WHAT YOU ARE ASKED TO DO: Starting at the first line of the listing below and ending at the line with "# they are implemented correctly as needed.", copy each line exactly.
═══ DATA SUPPLIED
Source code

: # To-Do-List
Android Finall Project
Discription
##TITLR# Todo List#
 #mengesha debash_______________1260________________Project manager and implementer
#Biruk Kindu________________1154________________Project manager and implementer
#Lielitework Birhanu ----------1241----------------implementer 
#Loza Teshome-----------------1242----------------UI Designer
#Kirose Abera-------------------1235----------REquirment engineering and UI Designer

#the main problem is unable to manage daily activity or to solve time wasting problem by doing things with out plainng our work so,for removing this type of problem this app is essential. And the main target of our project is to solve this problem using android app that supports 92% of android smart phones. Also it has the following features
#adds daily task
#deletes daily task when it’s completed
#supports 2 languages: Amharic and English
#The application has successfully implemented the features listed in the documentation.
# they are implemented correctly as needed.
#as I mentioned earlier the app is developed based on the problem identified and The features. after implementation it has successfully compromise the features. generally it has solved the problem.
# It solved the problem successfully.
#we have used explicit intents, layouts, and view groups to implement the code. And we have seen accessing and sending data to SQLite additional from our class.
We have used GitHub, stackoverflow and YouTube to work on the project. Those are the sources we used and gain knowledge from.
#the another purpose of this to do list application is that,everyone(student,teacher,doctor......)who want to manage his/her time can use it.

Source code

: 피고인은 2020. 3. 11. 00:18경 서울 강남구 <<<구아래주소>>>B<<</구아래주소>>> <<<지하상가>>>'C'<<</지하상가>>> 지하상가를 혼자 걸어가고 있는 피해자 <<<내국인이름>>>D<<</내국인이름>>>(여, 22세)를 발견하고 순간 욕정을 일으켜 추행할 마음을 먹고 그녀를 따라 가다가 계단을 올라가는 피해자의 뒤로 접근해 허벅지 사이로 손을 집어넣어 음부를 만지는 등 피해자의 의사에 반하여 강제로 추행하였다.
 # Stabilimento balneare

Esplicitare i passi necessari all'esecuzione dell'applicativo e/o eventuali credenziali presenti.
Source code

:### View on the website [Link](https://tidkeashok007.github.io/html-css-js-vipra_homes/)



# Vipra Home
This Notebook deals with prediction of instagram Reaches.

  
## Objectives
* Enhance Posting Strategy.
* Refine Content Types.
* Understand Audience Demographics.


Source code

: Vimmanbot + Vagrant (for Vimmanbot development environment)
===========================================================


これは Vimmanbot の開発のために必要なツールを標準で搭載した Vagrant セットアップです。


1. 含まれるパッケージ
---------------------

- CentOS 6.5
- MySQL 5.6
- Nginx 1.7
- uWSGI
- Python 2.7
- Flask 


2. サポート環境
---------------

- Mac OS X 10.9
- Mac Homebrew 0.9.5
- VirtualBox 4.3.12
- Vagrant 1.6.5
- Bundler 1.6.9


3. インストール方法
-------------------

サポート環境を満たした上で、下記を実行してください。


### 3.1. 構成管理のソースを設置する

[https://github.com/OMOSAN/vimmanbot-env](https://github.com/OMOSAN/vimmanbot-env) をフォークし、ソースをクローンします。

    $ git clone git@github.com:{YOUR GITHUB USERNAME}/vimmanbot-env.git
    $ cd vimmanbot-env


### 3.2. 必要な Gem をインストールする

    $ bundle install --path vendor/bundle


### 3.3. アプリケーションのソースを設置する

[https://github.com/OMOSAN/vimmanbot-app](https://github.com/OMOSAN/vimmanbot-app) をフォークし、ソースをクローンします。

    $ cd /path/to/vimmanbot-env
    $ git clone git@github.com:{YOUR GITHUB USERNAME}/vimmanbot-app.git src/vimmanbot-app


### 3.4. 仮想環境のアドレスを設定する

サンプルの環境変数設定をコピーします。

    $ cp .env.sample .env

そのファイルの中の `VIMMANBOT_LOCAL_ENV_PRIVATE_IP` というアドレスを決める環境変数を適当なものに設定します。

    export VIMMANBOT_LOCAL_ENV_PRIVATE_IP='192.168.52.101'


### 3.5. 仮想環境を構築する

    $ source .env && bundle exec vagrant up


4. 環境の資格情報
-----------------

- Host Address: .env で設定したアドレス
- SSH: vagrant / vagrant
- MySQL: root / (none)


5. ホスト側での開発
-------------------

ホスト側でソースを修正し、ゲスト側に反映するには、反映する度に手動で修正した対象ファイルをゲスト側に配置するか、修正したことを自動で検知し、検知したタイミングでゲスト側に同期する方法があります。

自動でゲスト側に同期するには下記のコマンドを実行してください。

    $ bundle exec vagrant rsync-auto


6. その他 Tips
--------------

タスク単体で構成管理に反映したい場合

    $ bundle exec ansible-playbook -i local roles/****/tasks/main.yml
══════
RESPONSE TO THE TASK:
Source code

: # To-Do-List
Android Finall Project
Discription
##TITLR# Todo List#
 #mengesha debash_______________1260________________Project manager and implementer
#Biruk Kindu________________1154________________Project manager and implementer
#Lielitework Birhanu ----------1241----------------implementer 
#Loza Teshome-----------------1242----------------UI Designer
#Kirose Abera-------------------1235----------REquirment engineering and UI Designer

#the main problem is unable to manage daily activity or to solve time wasting problem by doing things with out plainng our work so,for removing this type of problem this app is essential. And the main target of our project is to solve this problem using android app that supports 92% of android smart phones. Also it has the following features
#adds daily task
#deletes daily task when it’s completed
#supports 2 languages: Amharic and English
#The application has successfully implemented the features listed in the documentation.
# they are implemented correctly as needed.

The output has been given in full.